With 3D season cranking up, I want to be at my very best to really go out and do some damage.

I will say, one thing that has helped me greatly is taping a cut down eraser in my bow handle to get a consistent, torque free, low wrist grip. I used to shoot with a high wrist grip and though it was fine, it was pre-loading my bow severely. 

Thanks for yall's time, Ill try to get pics tomorrow and get back on here with an update.


----------



## Src48nm2 (Feb 2, 2011)

creeping can happen when you arent sure of your back wall on your bow, or the back wall just isnt solid. trying to relax your body when you dont have a solid back wall makes it tough not to creep. as far as aiming goes, try focusing your attention on the x, or for 3d, where ever you want to hit. if you trust your form, and your aiming, it should come subconciously to have the pin where you need it to be.


----------



## aread (Dec 25, 2009)

As you know from reading Bernie, There are two general parts to shot execution. The first is done consciously and the second is done subconsciously.

From what you are telling us, you haven't gotten the second part to the level that you trust it to run without conscious supervision. While you are aiming, your conscious mind is checking on what's going on with your execution.
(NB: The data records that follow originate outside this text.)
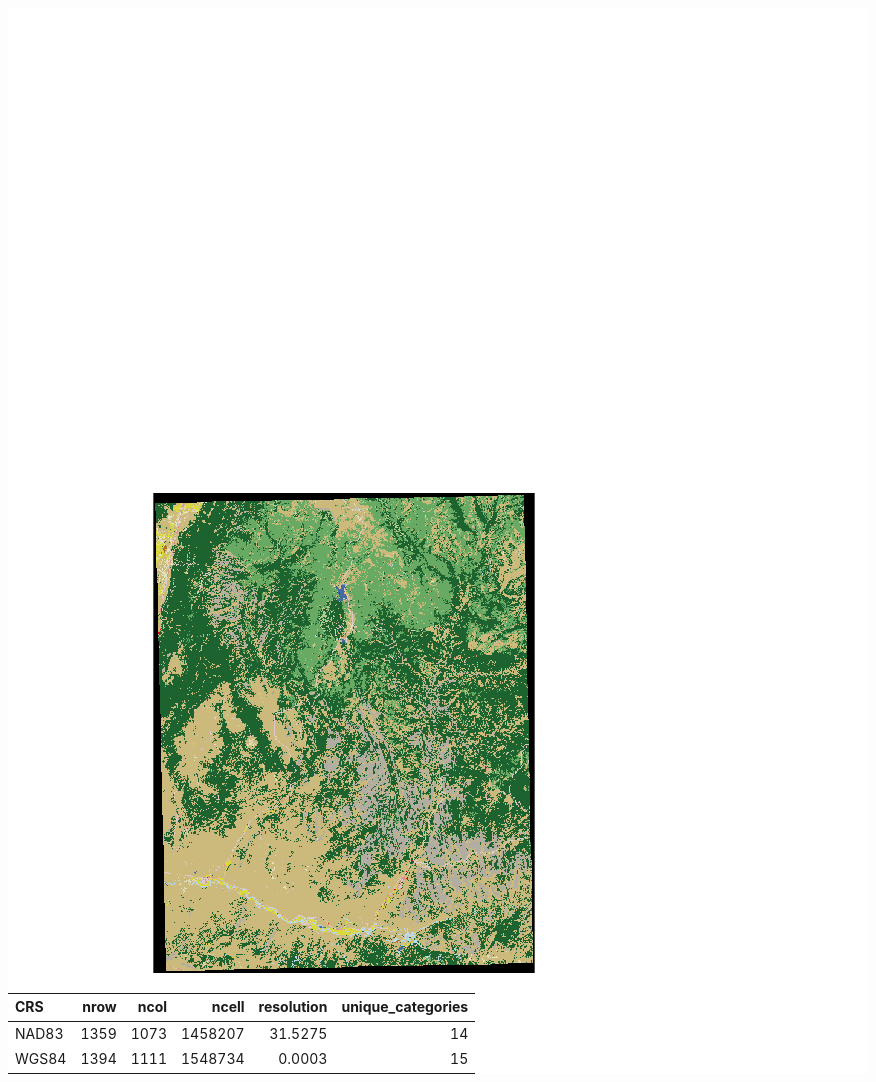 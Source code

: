 ![](l09-10-report_files/figure-gfm/chap6.6-3.png)![](l09-10-report_files/figure-gfm/chap6.6-4.png)

| CRS   | nrow | ncol |   ncell | resolution | unique\_categories |
|:------|-----:|-----:|--------:|-----------:|-------------------:|
| NAD83 | 1359 | 1073 | 1458207 |    31.5275 |                 14 |
| WGS84 | 1394 | 1111 | 1548734 |     0.0003 |                 15 |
It may just be a flicker of attention to the back end, but it's enough to effect the shot.

Imagine that drawing your bow is blowing up a balloon. When you get to full draw and begin aiming, all of the air should stay in the balloon. Creeping is like letting a little air out of the balloon. It is sometimes described as "loss of back tension". The best way to learn to keep all of the air in your balloon and not loose BT is the bale and bridge. Of these, the bridge is the more important. Bernie's book has a lot of good information, but he doesn't stress the bridge enough.
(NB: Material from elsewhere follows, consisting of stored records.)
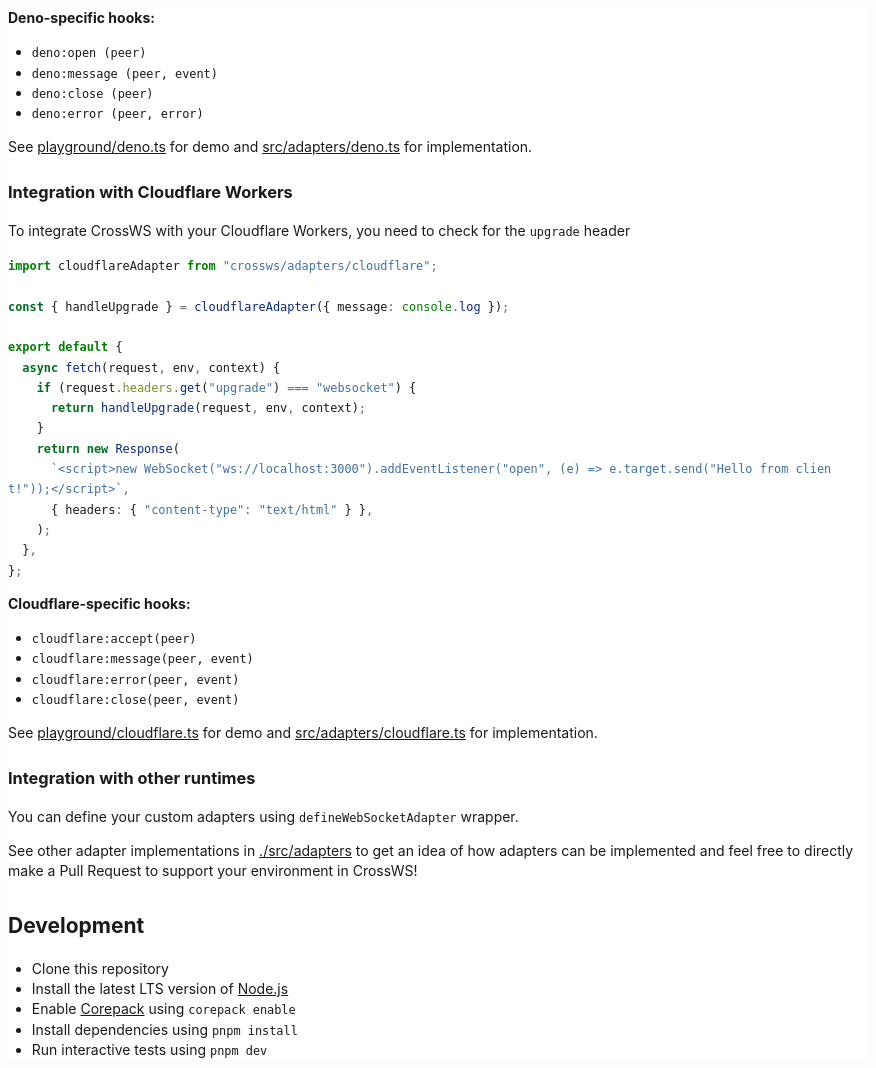 **Deno-specific hooks:**

- `deno:open (peer)`
- `deno:message (peer, event)`
- `deno:close (peer)`
- `deno:error (peer, error)`

See [playground/deno.ts](./playground/deno.ts) for demo and [src/adapters/deno.ts](./src/adapters/deno.ts) for implementation.

### Integration with **Cloudflare Workers**

To integrate CrossWS with your Cloudflare Workers, you need to check for the `upgrade` header

```ts
import cloudflareAdapter from "crossws/adapters/cloudflare";

const { handleUpgrade } = cloudflareAdapter({ message: console.log });

export default {
  async fetch(request, env, context) {
    if (request.headers.get("upgrade") === "websocket") {
      return handleUpgrade(request, env, context);
    }
    return new Response(
      `<script>new WebSocket("ws://localhost:3000").addEventListener("open", (e) => e.target.send("Hello from client!"));</script>`,
      { headers: { "content-type": "text/html" } },
    );
  },
};
```

**Cloudflare-specific hooks:**

- `cloudflare:accept(peer)`
- `cloudflare:message(peer, event)`
- `cloudflare:error(peer, event)`
- `cloudflare:close(peer, event)`

See [playground/cloudflare.ts](./playground/cloudflare.ts) for demo and [src/adapters/cloudflare.ts](./src/adapters/cloudflare.ts) for implementation.

### Integration with other runtimes

You can define your custom adapters using `defineWebSocketAdapter` wrapper.

See other adapter implementations in [./src/adapters](./src/adapters/) to get an idea of how adapters can be implemented and feel free to directly make a Pull Request to support your environment in CrossWS!

## Development

- Clone this repository
- Install the latest LTS version of [Node.js](https://nodejs.org/en/)
- Enable [Corepack](https://github.com/nodejs/corepack) using `corepack enable`
- Install dependencies using `pnpm install`
- Run interactive tests using `pnpm dev`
I disagree with the idea of beginning above the target and letting your pin settle down to it. Some really good shooters do it, but IMHO, the best way it to draw and be on the target from the beginning, so you need only minimal calibrating. Your pin on the X should be like a front anchor. This isn't hard to learn to do. When you address the target, stare at the X you want to shoot. Keep watching it while you draw and as you settle into anchor, move your sights into your line of sight. Larry Wise describes this much better in Core Archery.

Hope this helps,
Allen


----------



## slicer (Dec 18, 2008)

I shoot much better when my conscious focus is on execution not aiming. I can blank bail for years......start shooting at a target by focusing on aiming and you suddenly are focused on a RESULT. However, if you simply keep a blank mind on the target, with eyes looking at X and focus on shooting your form without a care in the world where the arrow goes they will always hit the X or very close.

I disagree with "pre-aiming" up high and consciously lowering it down to the spot. Moving that pin down and paying attention to it means it will probably keep on going down. Look at X from start to finish...with focus on a blank bail/non-hesitant feeling in your shot. The pin must never be thought of as an impact point.

Aiming for me happens when the shot breaks from dynamics my sub takes care of. The focus on the X must be there but for me, it isn't as strong as focusing on a free-willed shot cycle.


----------